The Accelerating Medicines Partnership (AMP) - which also includes a number of nonprofit organisations - aims to distinguish biological targets of disease most likely to respond to new therapies and characterize biomarkers through an investment of more than $230M over five years.
“This is a pre-competitive consortium so the information shared will not be proprietary,” Seema Kumar, VP for innovation communication at Johnson and Johnson, told In-PharmaTechnologist.com.
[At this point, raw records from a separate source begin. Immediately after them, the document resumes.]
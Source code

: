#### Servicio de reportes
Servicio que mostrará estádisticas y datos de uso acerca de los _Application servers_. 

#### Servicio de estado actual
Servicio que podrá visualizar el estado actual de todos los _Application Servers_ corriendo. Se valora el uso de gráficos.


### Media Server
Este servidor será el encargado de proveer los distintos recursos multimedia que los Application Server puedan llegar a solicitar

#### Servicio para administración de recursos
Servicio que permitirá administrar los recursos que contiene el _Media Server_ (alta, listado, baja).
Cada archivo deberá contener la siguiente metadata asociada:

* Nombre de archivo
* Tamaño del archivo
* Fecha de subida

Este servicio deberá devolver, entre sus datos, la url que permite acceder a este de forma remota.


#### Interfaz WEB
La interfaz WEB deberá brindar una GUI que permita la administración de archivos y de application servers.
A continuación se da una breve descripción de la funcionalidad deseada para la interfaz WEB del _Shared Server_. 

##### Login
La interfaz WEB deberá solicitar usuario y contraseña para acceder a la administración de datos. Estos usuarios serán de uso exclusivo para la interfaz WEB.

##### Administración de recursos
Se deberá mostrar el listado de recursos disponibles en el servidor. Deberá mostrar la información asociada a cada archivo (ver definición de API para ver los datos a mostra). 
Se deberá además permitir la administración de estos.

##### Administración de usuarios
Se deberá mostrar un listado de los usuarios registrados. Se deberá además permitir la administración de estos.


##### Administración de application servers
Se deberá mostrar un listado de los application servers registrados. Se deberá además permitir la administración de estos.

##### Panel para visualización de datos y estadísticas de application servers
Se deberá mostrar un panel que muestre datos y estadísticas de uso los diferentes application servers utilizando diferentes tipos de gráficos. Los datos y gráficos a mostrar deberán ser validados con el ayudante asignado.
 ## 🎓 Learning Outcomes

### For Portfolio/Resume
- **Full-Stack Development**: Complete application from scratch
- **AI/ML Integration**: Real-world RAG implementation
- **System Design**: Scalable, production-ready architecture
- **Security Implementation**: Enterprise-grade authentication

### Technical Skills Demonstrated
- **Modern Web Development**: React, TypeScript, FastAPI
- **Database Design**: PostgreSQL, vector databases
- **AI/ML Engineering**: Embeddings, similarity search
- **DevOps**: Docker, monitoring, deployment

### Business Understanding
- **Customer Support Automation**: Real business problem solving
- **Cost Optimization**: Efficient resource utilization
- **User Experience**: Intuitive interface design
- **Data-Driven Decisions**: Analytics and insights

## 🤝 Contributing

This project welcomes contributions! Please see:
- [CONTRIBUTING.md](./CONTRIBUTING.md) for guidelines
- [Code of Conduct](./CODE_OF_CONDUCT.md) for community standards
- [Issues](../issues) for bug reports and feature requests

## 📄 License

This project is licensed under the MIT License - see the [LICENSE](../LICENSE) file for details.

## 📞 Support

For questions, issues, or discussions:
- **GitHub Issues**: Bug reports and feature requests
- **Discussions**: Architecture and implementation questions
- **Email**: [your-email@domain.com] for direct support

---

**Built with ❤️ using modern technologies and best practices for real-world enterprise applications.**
Lilly, Merck, Pfizer, Sanofi and J&J will work on Type 2 diabetes, according to Kumar. The collaboration is unique because all of these companies typically compete with one another. The rest of the breakdown in terms of funding is below:
“This is not about drugs we’re already working on,” Kumar added, noting that the deal is more related to the translational research of these diseases. “It’s similar to working on the human genome project,” she added. “Everyone gets access to the information because it’s non-proprietary…this is all pre-competitive.”
A critical element of the partnership is the agreement that the data and analyses generated will be made publicly available. The three- to five-year, milestone-driven pilot projects in these disease areas could set the stage for broadening AMP to other diseases and conditions, according to NIH.
President Obama even joined in on the kudos for the collaboration, noting, “My Administration is taking action to accelerate the development of life-saving drugs and to help identify new treatments and cures for diseases like Alzheimer’s and diabetes.”
But Kumar seemed to be cautiously optimistic on the deal. “Typically taking a molecule and making it into a medicine takes about 10 years…that said, I think that if you take a disease like Alzheimer’s or diabetes, we have a lot to learn about the disease,” she said.
AMP has been more than two years in the making, with interactions between scientists in the public and private sectors, progressive refinement of the goals, and strategy development support from the Boston Consulting Group.
“The more we learn, the better diagnostics we can develop,” Kumar added. “Pooling our research and knowledge to get a more complete picture, better treatments, arguments and therapies…that’s the goal.”